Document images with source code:
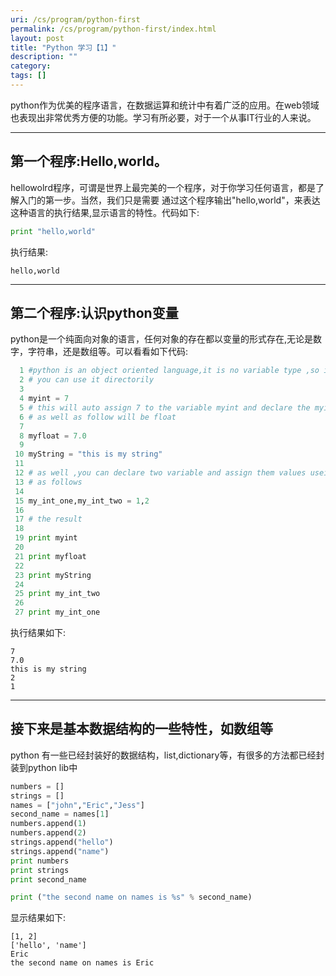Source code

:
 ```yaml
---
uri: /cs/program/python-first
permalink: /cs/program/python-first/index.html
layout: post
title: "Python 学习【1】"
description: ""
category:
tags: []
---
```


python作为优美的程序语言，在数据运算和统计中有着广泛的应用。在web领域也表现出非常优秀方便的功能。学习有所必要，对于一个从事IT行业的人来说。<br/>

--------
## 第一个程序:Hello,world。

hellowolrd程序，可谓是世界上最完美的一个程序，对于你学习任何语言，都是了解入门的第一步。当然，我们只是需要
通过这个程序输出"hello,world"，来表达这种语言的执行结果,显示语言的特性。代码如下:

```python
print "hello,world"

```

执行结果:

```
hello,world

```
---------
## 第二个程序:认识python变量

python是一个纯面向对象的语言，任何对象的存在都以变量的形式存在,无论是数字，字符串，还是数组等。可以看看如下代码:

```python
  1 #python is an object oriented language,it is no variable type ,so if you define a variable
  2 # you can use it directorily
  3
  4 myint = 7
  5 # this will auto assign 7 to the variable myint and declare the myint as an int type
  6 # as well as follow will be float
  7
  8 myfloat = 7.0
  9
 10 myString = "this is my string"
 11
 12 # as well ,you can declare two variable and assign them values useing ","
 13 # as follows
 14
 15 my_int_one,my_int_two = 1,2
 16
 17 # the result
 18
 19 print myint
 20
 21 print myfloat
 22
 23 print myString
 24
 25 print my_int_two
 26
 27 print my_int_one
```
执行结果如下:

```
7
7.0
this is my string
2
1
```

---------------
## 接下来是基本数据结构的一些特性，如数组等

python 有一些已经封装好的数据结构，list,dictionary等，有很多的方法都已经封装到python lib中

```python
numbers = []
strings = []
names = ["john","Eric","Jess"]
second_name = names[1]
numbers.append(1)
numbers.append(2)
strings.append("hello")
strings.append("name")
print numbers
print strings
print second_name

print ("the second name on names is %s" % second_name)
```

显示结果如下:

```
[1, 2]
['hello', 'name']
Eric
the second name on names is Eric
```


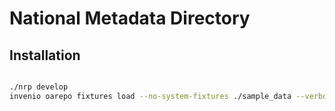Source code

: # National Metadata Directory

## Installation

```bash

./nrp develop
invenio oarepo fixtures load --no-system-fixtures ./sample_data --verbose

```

What you should do ▸
Check every line of the records above for the string "myint". Copy those that hold it.

Task response ▸
  4 myint = 7
  5 # this will auto assign 7 to the variable myint and declare the myint as an int type
 19 print myint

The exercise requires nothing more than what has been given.